As Moller explains, there’s a better path forward: 

Instead of doubling down on tax cuts, the Legislature should resolve the fiscal cliff by renewing or replacing the revenue that’s being lost and avoiding cuts to critical programs and services. Successful states have economies that provide families with access to high-quality schools, affordable health care and modern infrastructure, but Louisiana doesn’t currently raise enough revenue for any of those things. Doubling down on tax cuts for the wealthy would only take Louisiana farther from that goal.

Learn more on why a flat tax is not the answer for Louisiana. 

Key provisions of the 2017 Trump tax law, which primarily benefited wealthy people and corporations, expire next year. This gives the next president and Congress an opportunity to shape the future of the U.S. tax code. A new report from the Center on Budget and Policy Priorities lays out two principles that policymakers should consider for the 2025 tax debate. 
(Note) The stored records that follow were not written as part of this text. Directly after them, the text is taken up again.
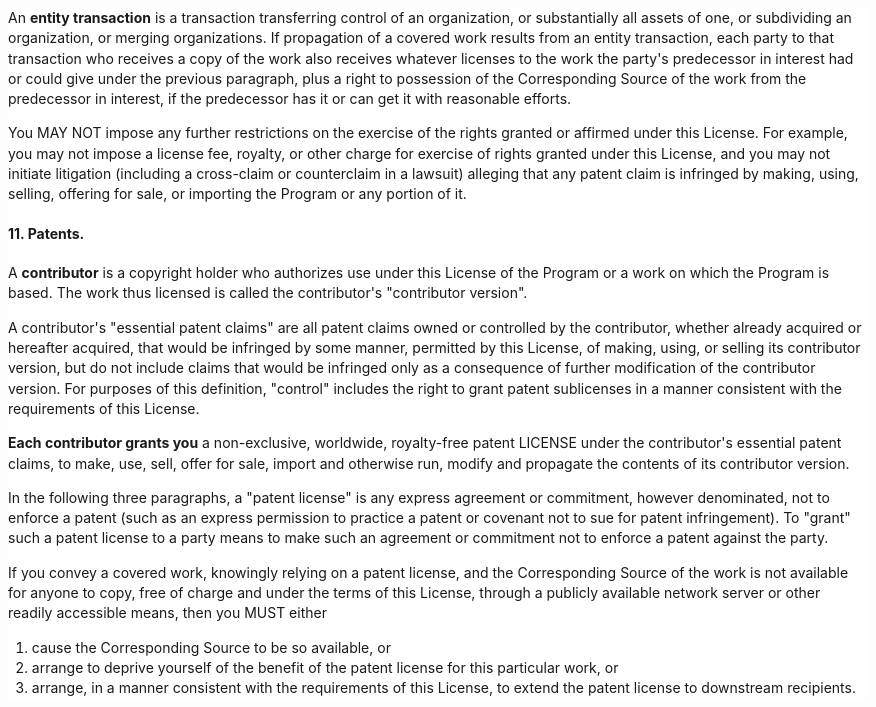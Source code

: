 An **entity transaction** is a transaction transferring control of an
organization, or substantially all assets of one, or subdividing an
organization, or merging organizations. If propagation of a covered
work results from an entity transaction, each party to that
transaction who receives a copy of the work also receives whatever
licenses to the work the party's predecessor in interest had or could
give under the previous paragraph, plus a right to possession of the
Corresponding Source of the work from the predecessor in interest, if
the predecessor has it or can get it with reasonable efforts.

You MAY NOT impose any further restrictions on the exercise of the rights granted or affirmed under this License. For example, you may not impose a license fee, royalty, or other charge for exercise of rights granted under this License, and you may not initiate litigation (including a cross-claim or counterclaim in a lawsuit) alleging that any patent claim is infringed by making, using, selling, offering for sale, or importing the Program or any portion of it.

#### 11. Patents.

A **contributor** is a copyright holder who authorizes use under this License of the Program or a work on which the Program is based. The work thus licensed is called the contributor's "contributor version".

A contributor's "essential patent claims" are all patent claims owned
or controlled by the contributor, whether already acquired or
hereafter acquired, that would be infringed by some manner, permitted
by this License, of making, using, or selling its contributor version,
but do not include claims that would be infringed only as a
consequence of further modification of the contributor version. 
For purposes of this definition, "control" includes the right to grant patent sublicenses in a manner consistent with the requirements of this License.

**Each contributor grants you** a non-exclusive, worldwide, royalty-free patent LICENSE under the contributor's essential patent claims, to
make, use, sell, offer for sale, import and otherwise run, modify and propagate the contents of its contributor version.

In the following three paragraphs, a "patent license" is any express
agreement or commitment, however denominated, not to enforce a patent
(such as an express permission to practice a patent or covenant not to
sue for patent infringement). To "grant" such a patent license to a
party means to make such an agreement or commitment not to enforce a
patent against the party.

If you convey a covered work, knowingly relying on a patent license,
and the Corresponding Source of the work is not available for anyone
to copy, free of charge and under the terms of this License, through a
publicly available network server or other readily accessible means,
then you MUST either
 1. cause the Corresponding Source to be so available, or
 2. arrange to deprive yourself of the benefit of the patent license
    for this particular work, or 
 3. arrange, in a manner consistent with the requirements of this License, 
    to extend the patent license to downstream recipients. 
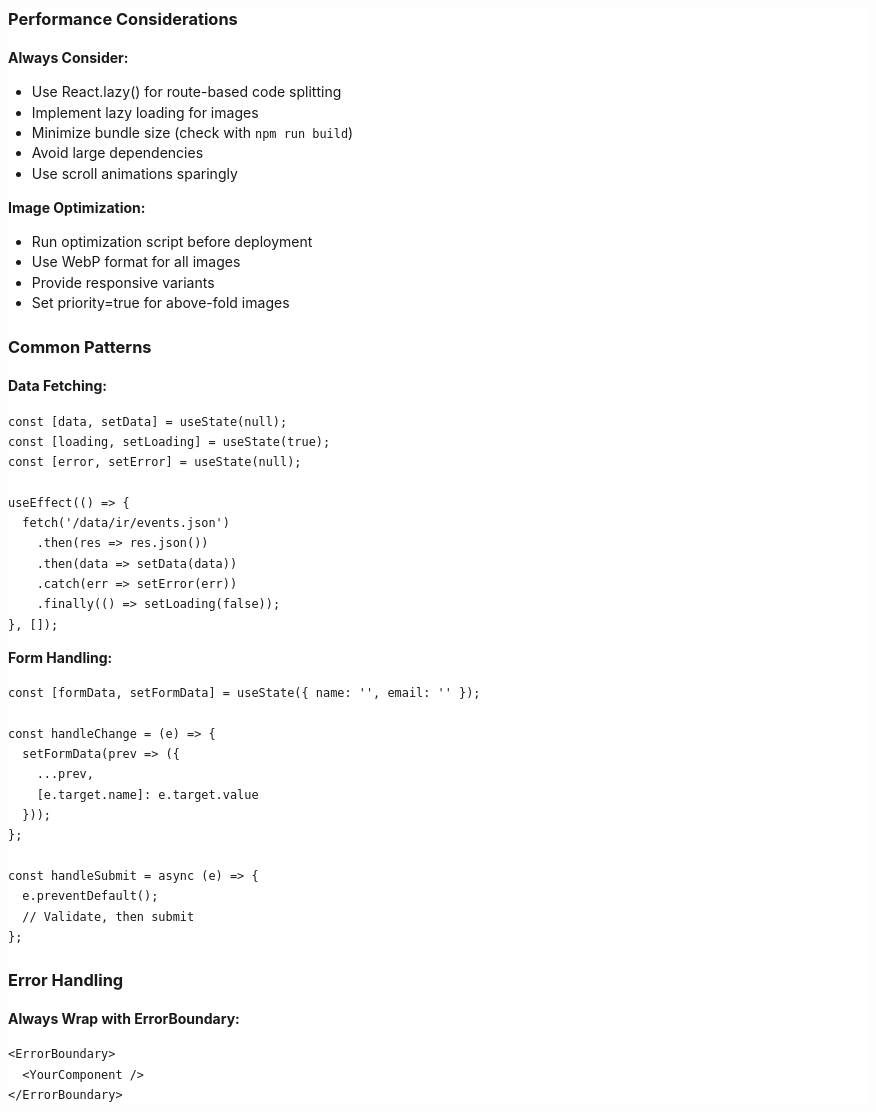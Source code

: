### Performance Considerations

**Always Consider:**
- Use React.lazy() for route-based code splitting
- Implement lazy loading for images
- Minimize bundle size (check with `npm run build`)
- Avoid large dependencies
- Use scroll animations sparingly

**Image Optimization:**
- Run optimization script before deployment
- Use WebP format for all images
- Provide responsive variants
- Set priority=true for above-fold images

### Common Patterns

**Data Fetching:**
```tsx
const [data, setData] = useState(null);
const [loading, setLoading] = useState(true);
const [error, setError] = useState(null);

useEffect(() => {
  fetch('/data/ir/events.json')
    .then(res => res.json())
    .then(data => setData(data))
    .catch(err => setError(err))
    .finally(() => setLoading(false));
}, []);
```

**Form Handling:**
```tsx
const [formData, setFormData] = useState({ name: '', email: '' });

const handleChange = (e) => {
  setFormData(prev => ({
    ...prev,
    [e.target.name]: e.target.value
  }));
};

const handleSubmit = async (e) => {
  e.preventDefault();
  // Validate, then submit
};
```

### Error Handling

**Always Wrap with ErrorBoundary:**
```tsx
<ErrorBoundary>
  <YourComponent />
</ErrorBoundary>
```

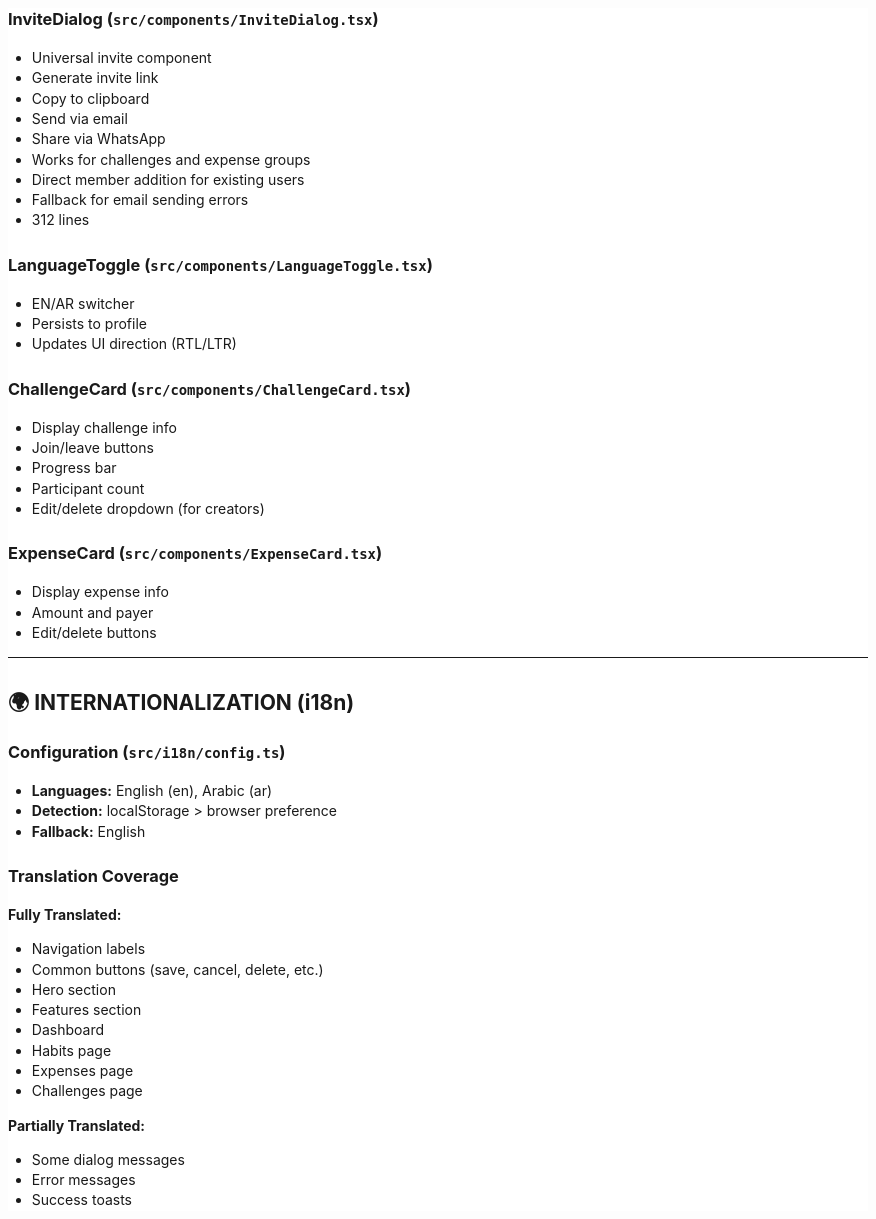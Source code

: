 ### InviteDialog (`src/components/InviteDialog.tsx`)
- Universal invite component
- Generate invite link
- Copy to clipboard
- Send via email
- Share via WhatsApp
- Works for challenges and expense groups
- Direct member addition for existing users
- Fallback for email sending errors
- 312 lines

### LanguageToggle (`src/components/LanguageToggle.tsx`)
- EN/AR switcher
- Persists to profile
- Updates UI direction (RTL/LTR)

### ChallengeCard (`src/components/ChallengeCard.tsx`)
- Display challenge info
- Join/leave buttons
- Progress bar
- Participant count
- Edit/delete dropdown (for creators)

### ExpenseCard (`src/components/ExpenseCard.tsx`)
- Display expense info
- Amount and payer
- Edit/delete buttons

---

## 🌍 INTERNATIONALIZATION (i18n)

### Configuration (`src/i18n/config.ts`)
- **Languages:** English (en), Arabic (ar)
- **Detection:** localStorage > browser preference
- **Fallback:** English

### Translation Coverage
**Fully Translated:**
- Navigation labels
- Common buttons (save, cancel, delete, etc.)
- Hero section
- Features section
- Dashboard
- Habits page
- Expenses page
- Challenges page

**Partially Translated:**
- Some dialog messages
- Error messages
- Success toasts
  1. Tax cuts for people making over $400,000 should end on schedule. Ending the 2017 law’s tax cuts for high-income households — the tax rate cuts, special deductions, and estate tax cuts on massive inheritances — would avoid fully 41 percent of the $3.9 trillion cost of extending the 2017 law over ten years (2026-2035).[1]
  2. The tax system needs to raise more revenues to finance any tax-cut extensions or new investments. Policymakers need to raise more revenues from wealthy people and profitable corporations, such as by partially reversing the 2017 law’s corporate tax rate cut, to offset any tax cuts they choose to extend or expand for those with incomes below $400,000 and pay for other high-value investments they enact. Additional revenues can also improve our long-term fiscal outlook.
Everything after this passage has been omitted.